O Danaides, O Sieve! — In a Greek myth, Danaüs was the King of Argos who forced his daughters (the Danaides) to marry. Angry at being forced, they murdered their husbands. In Hades, they were condemned to fill perforated jars with water for eternity.
 
Est fuga, volvitur rota —“There is a flight, the wheel turns,” a quotation from Ovid’s Metamorphoses
 
spider-webs — traditionally a symbol of complex, wearisome debate or argument
 
tickens — ticking, the material used for bedding
 
glozes — glosses, short notes or marginalia interpreting a text
 
Proved a mere mountain in labour — Cf.
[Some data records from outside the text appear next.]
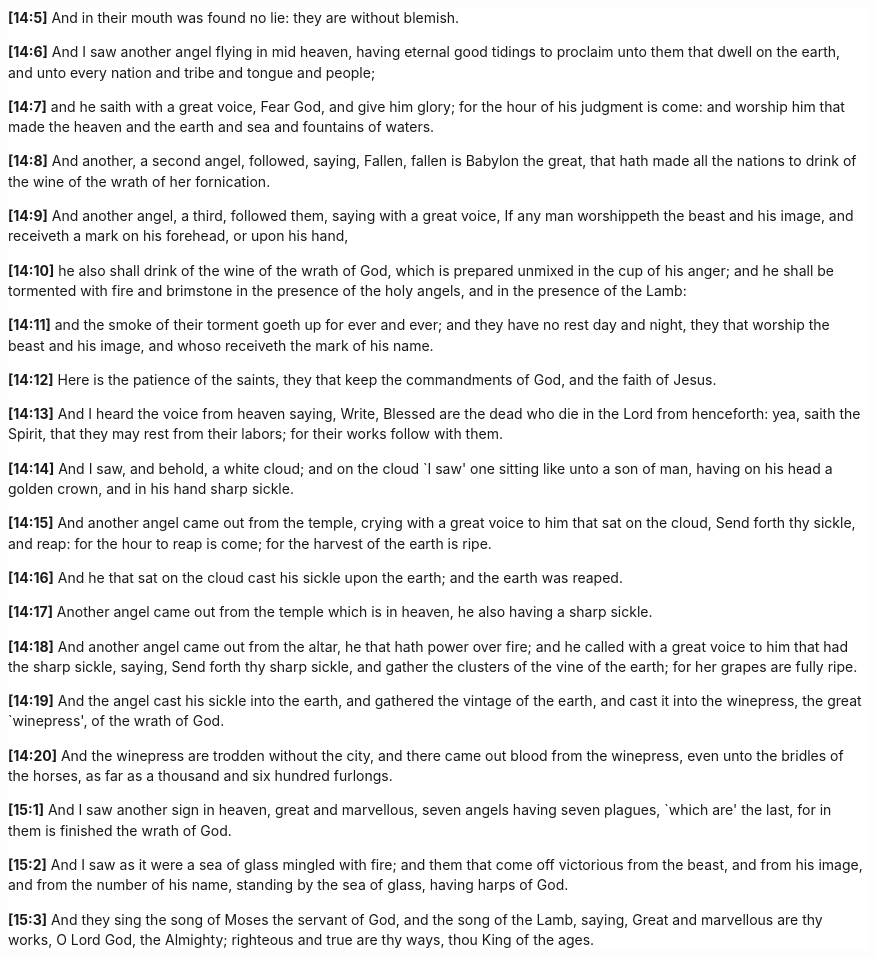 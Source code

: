 **[14:5]** And in their mouth was found no lie: they are without blemish.

**[14:6]** And I saw another angel flying in mid heaven, having eternal good tidings to proclaim unto them that dwell on the earth, and unto every nation and tribe and tongue and people;

**[14:7]** and he saith with a great voice, Fear God, and give him glory; for the hour of his judgment is come: and worship him that made the heaven and the earth and sea and fountains of waters.

**[14:8]** And another, a second angel, followed, saying, Fallen, fallen is Babylon the great, that hath made all the nations to drink of the wine of the wrath of her fornication.

**[14:9]** And another angel, a third, followed them, saying with a great voice, If any man worshippeth the beast and his image, and receiveth a mark on his forehead, or upon his hand,

**[14:10]** he also shall drink of the wine of the wrath of God, which is prepared unmixed in the cup of his anger; and he shall be tormented with fire and brimstone in the presence of the holy angels, and in the presence of the Lamb:

**[14:11]** and the smoke of their torment goeth up for ever and ever; and they have no rest day and night, they that worship the beast and his image, and whoso receiveth the mark of his name.

**[14:12]** Here is the patience of the saints, they that keep the commandments of God, and the faith of Jesus.

**[14:13]** And I heard the voice from heaven saying, Write, Blessed are the dead who die in the Lord from henceforth: yea, saith the Spirit, that they may rest from their labors; for their works follow with them.

**[14:14]** And I saw, and behold, a white cloud; and on the cloud \`I saw' one sitting like unto a son of man, having on his head a golden crown, and in his hand sharp sickle.

**[14:15]** And another angel came out from the temple, crying with a great voice to him that sat on the cloud, Send forth thy sickle, and reap: for the hour to reap is come; for the harvest of the earth is ripe.

**[14:16]** And he that sat on the cloud cast his sickle upon the earth; and the earth was reaped.

**[14:17]** Another angel came out from the temple which is in heaven, he also having a sharp sickle.

**[14:18]** And another angel came out from the altar, he that hath power over fire; and he called with a great voice to him that had the sharp sickle, saying, Send forth thy sharp sickle, and gather the clusters of the vine of the earth; for her grapes are fully ripe.

**[14:19]** And the angel cast his sickle into the earth, and gathered the vintage of the earth, and cast it into the winepress, the great \`winepress', of the wrath of God.

**[14:20]** And the winepress are trodden without the city, and there came out blood from the winepress, even unto the bridles of the horses, as far as a thousand and six hundred furlongs.

**[15:1]** And I saw another sign in heaven, great and marvellous, seven angels having seven plagues, \`which are' the last, for in them is finished the wrath of God.

**[15:2]** And I saw as it were a sea of glass mingled with fire; and them that come off victorious from the beast, and from his image, and from the number of his name, standing by the sea of glass, having harps of God.

**[15:3]** And they sing the song of Moses the servant of God, and the song of the Lamb, saying, Great and marvellous are thy works, O Lord God, the Almighty; righteous and true are thy ways, thou King of the ages.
Horace (from Ars Poetica): “The mountains are in labor — they will give birth to a ridiculous mouse.”
 
the minor in F — a particularly difficult key on the organ
 
Meâ Poenâ — my punishment, in other words at risk of being punished
 
Gorgon — In Greek mythology, a female monster with snakes for hair whose gaze turned men to stone; Medusa was one.
 
mode Palestrina — in the style of 16th century Italian composes Giovanni Pierluigi da Palestrina, who was famous for a particularly rigorous form of religious music 
 
moon in my pocket — See the line “If Caesar can hide the sun from us with a blanket, or put the moon in his pocket, we will pay him tribute for light” from Act III of the comparatively seldom staged Shakespeare play Cymbeline.